=== Task inputs ===

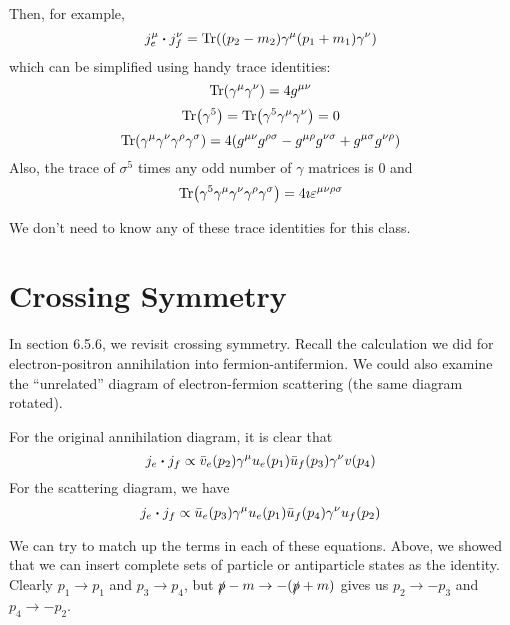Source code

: \documentclass[a4paper,twoside,master.tex]{subfiles}
\begin{document}
Then, for example,
\begin{equation}
    j_e^{\mu} \vdot j_f^{\nu} = \Tr( (p_2 - m_2) \gamma^{\mu} (p_1 + m_1) \gamma^{\nu})
\end{equation}
which can be simplified using handy trace identities:
\begin{equation}
    \Tr(\gamma^{\mu} \gamma^{\nu}) = 4 g^{\mu \nu}
\end{equation}
\begin{equation}
    \Tr(\gamma^5) = \Tr(\gamma^5 \gamma^{\mu} \gamma^{\nu}) = 0
\end{equation}
\begin{equation}
    \Tr(\gamma^{\mu} \gamma^{\nu} \gamma^{\rho} \gamma^{\sigma}) = 4(g^{\mu \nu} g^{\rho \sigma} - g^{\mu \rho} g^{\nu \sigma} + g^{\mu \sigma} g^{\nu \rho})
\end{equation}
Also, the trace of $ \sigma^5 $ times any odd number of $ \gamma $ matrices is $ 0 $ and
\begin{equation}
    \Tr(\gamma^5 \gamma^{\mu} \gamma^{\nu} \gamma^{\rho} \gamma^{\sigma}) = 4 \imath \varepsilon^{\mu \nu \rho \sigma}
\end{equation}

We don't need to know any of these trace identities for this class.

\section{Crossing Symmetry}\label{sec:crossing_symmetry}

In section 6.5.6, we revisit crossing symmetry. Recall the calculation we did for electron-positron annihilation into fermion-antifermion. We could also examine the ``unrelated'' diagram of electron-fermion scattering (the same diagram rotated).

For the original annihilation diagram, it is clear that
\begin{equation}
    j_e \vdot j_f \propto \bar{v}_e(p_2) \gamma^{\mu} u_e(p_1) \bar{u}_f(p_3) \gamma^{\nu} v(p_4)
\end{equation}
For the scattering diagram, we have
\begin{equation}
    j_e \vdot j_f \propto \bar{u}_e(p_3) \gamma^{\mu} u_e(p_1) \bar{u}_f(p_4) \gamma^{\nu} u_f(p_2)
\end{equation}

We can try to match up the terms in each of these equations. Above, we showed that we can insert complete sets of particle or antiparticle states as the identity. Clearly $ p_1 \to p_1 $ and $ p_3 \to p_4 $, but $ \slashed{p} - m \to -(\slashed{p} + m) $ gives us $ p_2 \to - p_3 $ and $ p_4 \to - p_2 $.
\end{document}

===

**Your goal:** Filter the entries down to the lines holding the string "section". Copy each of those lines.

**Reply:**
\section{Crossing Symmetry}\label{sec:crossing_symmetry}
In section 6.5.6, we revisit crossing symmetry. Recall the calculation we did for electron-positron annihilation into fermion-antifermion. We could also examine the ``unrelated'' diagram of electron-fermion scattering (the same diagram rotated).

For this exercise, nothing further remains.